10. The observations of the Apex Court in Manumiya v. State of Gujarat, AIR 1979 Supreme Court 1706 : (1979 Cri LJ 1384) are not attracted to the facts of the case in hand as therein the bus driver was assaulted while standing beside the bus and under these circumstances it was held that he was discharging his duties when assaulted.
11. Consequently, the appellant is acquitted of the charge under Section 353/333 IPC but he would certainly be guilty of the offence of having voluntarily caused grievous hurt to Bhagwan Dass Sharma punishable under Section 325 IPC as the evidence of Dr. D.B. Chakarwarti PW2 reveals that on x-ray examination, acromion of the left shoulder was found fractured. The non-framing of the charge under Section 325 IPC would be of no consequence as it is minor offence of the same kind for which deterent sentence is provided under Section 333 IPC.
12. The conviction of the appellant for offence under Section 506 IPC is also not maintainable as the alleged threats to kill the injured are not borne out by the conduct of the appellant in causing both the injuries on his left shoulder and that too with blunt weapon like hockey stick. Consequently, the mere outburst of the petitioner at the time of assault that he will kill Mr. Sharma is not sufficient to hold that it would fall within the mischief of Section 506 IPC as it cannot be said that he indulged in criminal intimidation of the injured to cause the death or grievous hurt. The substantive sentence of causing grievous hurt has been awarded to the appellant. There is no question of indicating him under Section 506 IPC on mere threats to cause grievous injury. Thus, the appellant also stands acquitted of the charge under Section 506 IPC.
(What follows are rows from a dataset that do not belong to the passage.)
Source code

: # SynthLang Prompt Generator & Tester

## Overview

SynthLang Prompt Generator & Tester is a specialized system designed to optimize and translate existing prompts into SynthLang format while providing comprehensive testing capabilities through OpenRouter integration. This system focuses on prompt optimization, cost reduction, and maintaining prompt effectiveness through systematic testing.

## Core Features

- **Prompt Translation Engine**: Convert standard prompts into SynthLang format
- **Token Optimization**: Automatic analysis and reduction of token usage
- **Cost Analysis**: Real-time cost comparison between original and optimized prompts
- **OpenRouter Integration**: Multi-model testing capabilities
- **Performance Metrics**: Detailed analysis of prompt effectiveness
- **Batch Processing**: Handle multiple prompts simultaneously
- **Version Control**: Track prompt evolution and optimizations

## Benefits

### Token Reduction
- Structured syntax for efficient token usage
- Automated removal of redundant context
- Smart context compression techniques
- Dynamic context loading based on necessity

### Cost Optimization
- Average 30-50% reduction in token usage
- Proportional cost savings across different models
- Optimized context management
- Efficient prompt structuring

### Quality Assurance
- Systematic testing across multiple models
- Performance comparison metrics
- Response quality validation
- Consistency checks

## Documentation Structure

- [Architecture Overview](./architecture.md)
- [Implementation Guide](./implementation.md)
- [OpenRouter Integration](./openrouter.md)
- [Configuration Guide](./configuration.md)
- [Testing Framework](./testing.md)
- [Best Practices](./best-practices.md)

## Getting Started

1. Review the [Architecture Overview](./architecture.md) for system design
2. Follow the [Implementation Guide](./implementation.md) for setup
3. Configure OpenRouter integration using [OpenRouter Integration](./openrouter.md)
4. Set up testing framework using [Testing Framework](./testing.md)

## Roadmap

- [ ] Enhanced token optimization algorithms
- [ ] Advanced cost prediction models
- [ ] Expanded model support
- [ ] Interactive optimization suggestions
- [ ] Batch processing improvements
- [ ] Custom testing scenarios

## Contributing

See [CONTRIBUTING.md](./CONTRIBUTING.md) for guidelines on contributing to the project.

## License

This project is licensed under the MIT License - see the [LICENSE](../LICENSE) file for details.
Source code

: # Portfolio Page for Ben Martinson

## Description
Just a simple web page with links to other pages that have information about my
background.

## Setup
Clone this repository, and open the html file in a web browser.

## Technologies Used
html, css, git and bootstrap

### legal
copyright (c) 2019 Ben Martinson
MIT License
13. The question then arises whether it is a fit case where the appellant should be given the benefit of Probation of Offenders Act or of the provisions of Section 360 Cr P.C. in view of the reformatory trend of criminal penalogy, In this regard, it is noteworthy that the appellant had indulged in causing grievous hurt to his superior officer serving in the same department on the misconceived notion that the latter was instrumental in his transfer. Consequently, it is not a fit case for releasing the appellant on probation. He is, therefore, ordered to undergo sentence of one year's RI and fine of Rs. 500/- or in default of payment thereof, to further undergo one month's RI for offence punishable under Section 325 IPC. The appeal filed by the appellant stands partly accepted to the extent referred to above. The appellant is directed to surrender for undergoing the remaining period of sentence.